Последний Бес. Жизнь и творчество Исаака Башевиса-Зингера - страница 49



Однако очень быстро он обнаружил, что все происходящее в зале суда ему лично… неимоверно скучно. Он с трудом высиживал до конца каждого заседания; длинные, продолжавшиеся в течение нескольких дней чтения обвинительных заключений вгоняли его в тоску; произносимые на изысканном литературном польском языке речи прокурора и адвокатов оставались ему по большей части непонятными…

Словом, отбыв в суде несколько заседаний, Исаак Зингер заявил брату, что эта работа не для него, и он больше не желает заниматься журналистикой. Исраэль-Иешуа не скрывал своего разочарования – по его мнению, Иче-Герц упускал шанс, наконец-то, получить нормальную работу; и разговор между братьями по поводу его отказа попробовать себя в качестве репортера вышел нелегким.

Между тем, Исааку Зингеру были крайне нужны деньги. Причем деньги немалые, так как он неожиданно для самого себя принял решение… жить на два дома, то есть содержать две квартиры одновременно.

Произошло это опять-таки из-за его извечного неумения твердо говорить «нет». К затянувшемуся роману с вышедшей замуж Стефой Яновской у Зингера прибавился роман с женщиной, которую он в своих автобиографических книгах называет Сабиной.

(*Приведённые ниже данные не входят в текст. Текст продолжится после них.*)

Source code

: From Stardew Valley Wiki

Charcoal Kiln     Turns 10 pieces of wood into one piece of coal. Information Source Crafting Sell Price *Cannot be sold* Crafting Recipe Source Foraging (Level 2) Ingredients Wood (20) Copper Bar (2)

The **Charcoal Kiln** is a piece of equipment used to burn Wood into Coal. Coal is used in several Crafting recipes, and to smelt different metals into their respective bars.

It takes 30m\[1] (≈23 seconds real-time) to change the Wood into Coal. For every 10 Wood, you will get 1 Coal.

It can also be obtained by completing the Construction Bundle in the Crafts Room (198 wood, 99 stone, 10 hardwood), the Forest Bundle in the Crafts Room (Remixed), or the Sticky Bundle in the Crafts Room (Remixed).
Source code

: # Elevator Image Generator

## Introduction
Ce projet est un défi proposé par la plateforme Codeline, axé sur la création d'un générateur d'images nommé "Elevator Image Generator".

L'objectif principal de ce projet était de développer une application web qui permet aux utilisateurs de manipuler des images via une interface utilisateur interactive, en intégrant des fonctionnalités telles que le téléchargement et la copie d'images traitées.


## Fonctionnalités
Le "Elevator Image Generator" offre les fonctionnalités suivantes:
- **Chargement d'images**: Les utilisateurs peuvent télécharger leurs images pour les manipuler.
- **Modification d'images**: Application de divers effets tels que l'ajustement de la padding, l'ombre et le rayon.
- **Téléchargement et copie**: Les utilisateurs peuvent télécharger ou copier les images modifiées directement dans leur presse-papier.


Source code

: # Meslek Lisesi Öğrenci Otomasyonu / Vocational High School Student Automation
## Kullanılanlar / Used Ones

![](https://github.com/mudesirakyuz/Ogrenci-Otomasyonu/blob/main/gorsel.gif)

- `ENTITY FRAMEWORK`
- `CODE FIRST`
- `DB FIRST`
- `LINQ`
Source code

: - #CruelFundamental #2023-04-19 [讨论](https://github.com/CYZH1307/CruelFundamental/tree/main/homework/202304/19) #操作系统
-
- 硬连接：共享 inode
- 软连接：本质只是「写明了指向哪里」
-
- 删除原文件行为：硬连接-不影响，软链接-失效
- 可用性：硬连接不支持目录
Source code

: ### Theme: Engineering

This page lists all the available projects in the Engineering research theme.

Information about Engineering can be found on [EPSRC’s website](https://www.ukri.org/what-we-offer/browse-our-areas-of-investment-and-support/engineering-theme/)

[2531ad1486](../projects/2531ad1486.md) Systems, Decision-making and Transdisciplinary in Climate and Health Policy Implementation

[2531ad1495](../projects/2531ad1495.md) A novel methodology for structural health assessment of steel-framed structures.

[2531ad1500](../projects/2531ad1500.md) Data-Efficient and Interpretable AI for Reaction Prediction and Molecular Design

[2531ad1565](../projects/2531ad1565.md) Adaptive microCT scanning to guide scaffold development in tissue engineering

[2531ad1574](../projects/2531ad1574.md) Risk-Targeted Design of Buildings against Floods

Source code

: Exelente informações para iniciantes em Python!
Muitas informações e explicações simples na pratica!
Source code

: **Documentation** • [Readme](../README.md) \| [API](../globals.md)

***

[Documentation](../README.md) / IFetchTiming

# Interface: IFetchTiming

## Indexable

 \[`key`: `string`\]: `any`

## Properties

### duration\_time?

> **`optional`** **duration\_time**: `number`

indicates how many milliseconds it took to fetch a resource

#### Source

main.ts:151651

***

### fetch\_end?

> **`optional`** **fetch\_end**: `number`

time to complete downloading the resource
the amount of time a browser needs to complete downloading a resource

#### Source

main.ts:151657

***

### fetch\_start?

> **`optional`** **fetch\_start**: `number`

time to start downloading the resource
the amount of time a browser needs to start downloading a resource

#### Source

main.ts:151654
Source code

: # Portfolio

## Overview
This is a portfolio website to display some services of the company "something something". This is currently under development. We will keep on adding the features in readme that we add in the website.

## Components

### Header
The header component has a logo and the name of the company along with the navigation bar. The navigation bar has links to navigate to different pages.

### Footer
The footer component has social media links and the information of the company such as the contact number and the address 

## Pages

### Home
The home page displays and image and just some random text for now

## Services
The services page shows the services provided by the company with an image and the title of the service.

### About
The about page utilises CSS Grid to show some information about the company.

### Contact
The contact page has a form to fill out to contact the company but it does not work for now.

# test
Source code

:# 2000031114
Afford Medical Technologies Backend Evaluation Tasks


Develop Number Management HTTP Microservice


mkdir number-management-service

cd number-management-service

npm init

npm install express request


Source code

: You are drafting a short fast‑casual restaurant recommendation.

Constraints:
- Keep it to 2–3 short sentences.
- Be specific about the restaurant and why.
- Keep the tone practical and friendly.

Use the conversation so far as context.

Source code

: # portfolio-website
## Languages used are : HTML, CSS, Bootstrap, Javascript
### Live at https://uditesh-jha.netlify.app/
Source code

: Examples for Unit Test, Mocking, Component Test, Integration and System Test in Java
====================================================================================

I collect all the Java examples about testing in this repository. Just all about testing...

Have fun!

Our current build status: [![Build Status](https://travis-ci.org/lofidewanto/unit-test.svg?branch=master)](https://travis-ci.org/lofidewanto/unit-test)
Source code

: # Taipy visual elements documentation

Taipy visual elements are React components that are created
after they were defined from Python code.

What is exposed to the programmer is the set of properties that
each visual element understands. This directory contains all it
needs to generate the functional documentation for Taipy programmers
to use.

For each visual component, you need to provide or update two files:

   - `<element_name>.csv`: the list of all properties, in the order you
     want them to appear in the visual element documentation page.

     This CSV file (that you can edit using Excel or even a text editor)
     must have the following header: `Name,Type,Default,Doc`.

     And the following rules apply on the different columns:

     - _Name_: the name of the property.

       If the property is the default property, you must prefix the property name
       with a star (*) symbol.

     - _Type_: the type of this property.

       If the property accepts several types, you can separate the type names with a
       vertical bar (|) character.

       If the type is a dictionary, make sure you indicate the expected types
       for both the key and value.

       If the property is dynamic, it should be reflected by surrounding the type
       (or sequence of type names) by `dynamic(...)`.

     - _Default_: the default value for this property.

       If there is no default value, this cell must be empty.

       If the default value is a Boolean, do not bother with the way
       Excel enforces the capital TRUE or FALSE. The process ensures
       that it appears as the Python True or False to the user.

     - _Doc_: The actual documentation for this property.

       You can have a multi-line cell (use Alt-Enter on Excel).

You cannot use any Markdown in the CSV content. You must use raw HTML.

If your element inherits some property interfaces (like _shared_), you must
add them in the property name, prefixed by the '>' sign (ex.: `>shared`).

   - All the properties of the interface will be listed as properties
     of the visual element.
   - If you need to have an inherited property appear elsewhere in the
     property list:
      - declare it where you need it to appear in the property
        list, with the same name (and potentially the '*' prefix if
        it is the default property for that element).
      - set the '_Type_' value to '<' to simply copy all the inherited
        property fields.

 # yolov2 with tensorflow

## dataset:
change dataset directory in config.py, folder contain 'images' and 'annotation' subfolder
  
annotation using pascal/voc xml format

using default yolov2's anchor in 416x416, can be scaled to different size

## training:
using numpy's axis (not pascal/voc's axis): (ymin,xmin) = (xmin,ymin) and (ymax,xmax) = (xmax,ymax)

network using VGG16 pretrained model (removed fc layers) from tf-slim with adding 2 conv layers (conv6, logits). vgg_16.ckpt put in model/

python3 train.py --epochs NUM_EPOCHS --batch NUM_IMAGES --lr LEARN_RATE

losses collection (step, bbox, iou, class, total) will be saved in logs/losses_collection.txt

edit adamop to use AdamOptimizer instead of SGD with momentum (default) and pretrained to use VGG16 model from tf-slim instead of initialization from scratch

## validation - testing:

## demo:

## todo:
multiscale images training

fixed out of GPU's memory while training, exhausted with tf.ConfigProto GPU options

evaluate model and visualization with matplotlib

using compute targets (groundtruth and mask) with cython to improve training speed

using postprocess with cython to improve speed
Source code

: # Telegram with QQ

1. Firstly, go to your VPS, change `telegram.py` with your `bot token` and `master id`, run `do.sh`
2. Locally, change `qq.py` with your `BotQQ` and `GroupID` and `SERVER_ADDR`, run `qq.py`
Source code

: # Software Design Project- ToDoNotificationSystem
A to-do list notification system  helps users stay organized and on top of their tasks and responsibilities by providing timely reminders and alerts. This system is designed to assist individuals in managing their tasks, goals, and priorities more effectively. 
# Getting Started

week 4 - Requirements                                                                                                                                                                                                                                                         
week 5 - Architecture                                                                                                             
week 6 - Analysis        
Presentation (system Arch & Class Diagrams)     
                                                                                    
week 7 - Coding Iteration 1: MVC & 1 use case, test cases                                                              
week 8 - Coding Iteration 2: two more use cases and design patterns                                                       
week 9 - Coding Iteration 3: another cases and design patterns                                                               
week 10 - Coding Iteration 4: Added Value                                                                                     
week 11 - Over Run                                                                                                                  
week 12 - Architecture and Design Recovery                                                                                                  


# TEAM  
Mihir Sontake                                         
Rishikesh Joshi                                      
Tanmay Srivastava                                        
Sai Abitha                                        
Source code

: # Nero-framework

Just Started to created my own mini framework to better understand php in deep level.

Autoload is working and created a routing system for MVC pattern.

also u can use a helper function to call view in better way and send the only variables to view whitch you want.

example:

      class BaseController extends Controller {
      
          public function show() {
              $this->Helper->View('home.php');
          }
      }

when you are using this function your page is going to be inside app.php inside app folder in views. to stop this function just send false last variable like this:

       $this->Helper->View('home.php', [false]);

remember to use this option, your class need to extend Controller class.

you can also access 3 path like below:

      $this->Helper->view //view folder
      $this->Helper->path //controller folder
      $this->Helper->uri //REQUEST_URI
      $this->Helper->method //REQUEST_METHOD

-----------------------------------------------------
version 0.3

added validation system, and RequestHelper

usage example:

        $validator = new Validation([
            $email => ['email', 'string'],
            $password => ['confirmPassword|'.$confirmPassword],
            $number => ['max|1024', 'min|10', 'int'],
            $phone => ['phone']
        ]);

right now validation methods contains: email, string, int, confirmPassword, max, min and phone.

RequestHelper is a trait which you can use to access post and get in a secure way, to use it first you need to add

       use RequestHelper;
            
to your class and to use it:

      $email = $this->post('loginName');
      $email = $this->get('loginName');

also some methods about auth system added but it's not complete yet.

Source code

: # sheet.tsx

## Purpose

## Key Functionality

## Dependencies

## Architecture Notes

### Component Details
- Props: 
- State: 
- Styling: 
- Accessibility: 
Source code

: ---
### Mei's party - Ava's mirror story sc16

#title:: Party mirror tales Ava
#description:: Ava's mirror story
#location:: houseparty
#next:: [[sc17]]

Сабина была одной из «окололитературных барышень», посещавших Варшавский клуб писателей. Она работала на полставки машинисткой в журнале, а свободное время посвящала литературе, любви и политике. Убежденная коммунистка, Сабина была одновременно страстной последовательницей взглядов знаменитой Александры Коллонтай и вслед за ней утверждала, что женщина должна вести себя в вопросах секса так же свободно, как и мужчина. Институт брака Сабина считала совершенно устаревшим; в ее любовниках перебывала, как минимум, половина членов Варшавского писательского клуба, и, оказавшись с ней в постели, Зингер по достоинству оценил накопленный ею за время этих романов сексуальный опыт.

На свою нищенскую зарплату машинистки Сабина содержала не только себя, но и свою мать и двух братьев. Еще одним источником дохода этой некогда, видимо, вполне обеспеченной, но теперь жившей впроголодь семьи, была аренда комнат в их большой квартире. Причем цена, которую мать Сабины запрашивала за комнату с пансионом, была почти вдвое меньше, чем та, которую Зингер платил Альпертам. Мать Сабины оказалась старой польской еврейкой, еще в молодости переехавшей в Варшаву из какого-то местечка, но сохранившей в памяти множество рассказов о его жизни, в том числе и столь притягивающие Зингера таинственные истории о демонах и демоницах, с которыми то и дело, по ее словам, сталкивались жившие в этом местечке евреи.

Проведя несколько вечеров в гостях у Сабины и будучи очарован ее матерью, Иче-Герц заявил, что хочет снять у нее комнату. Внешне это был вполне благоразумный шаг. Во-первых, он позволял Зингеру сэкономить немало денег, которых у него было в обрез. Во-вторых, он давал ему возможность часто общаться с матерью Сабины, бывшей неиссякающим источником еврейских фольклорных историй, из которой он мог черпать сюжеты для своих новых рассказов. А, в-третьих, он означал свободный доступ к телу Сабины в тот самый момент, когда ему захочется этого доступа…

Однако когда он сообщил Альпертам, что собирается от них съехать, Миреле ударилась в слезы, а старики обиделись – они давно уже относились к Иче-Герцу как к сыну, и слышать не хотели ни о каком другом постояльце. Госпожа Альперт даже заявила, что готова вообще отказаться от его квартирной платы, но Зингер знал, что не платить Альпертам он не может – это окончательно бы подточило их семейный бюджет. Чувствуя себя не вправе обижать стариков и бросать Миреле, он объявил, что передумал и остается у них жить, но при этом он уже не мог отказаться от обещания, данного матери Сабине, особенно с учетом всех тех преимуществ, которое сулило проживание в ее доме.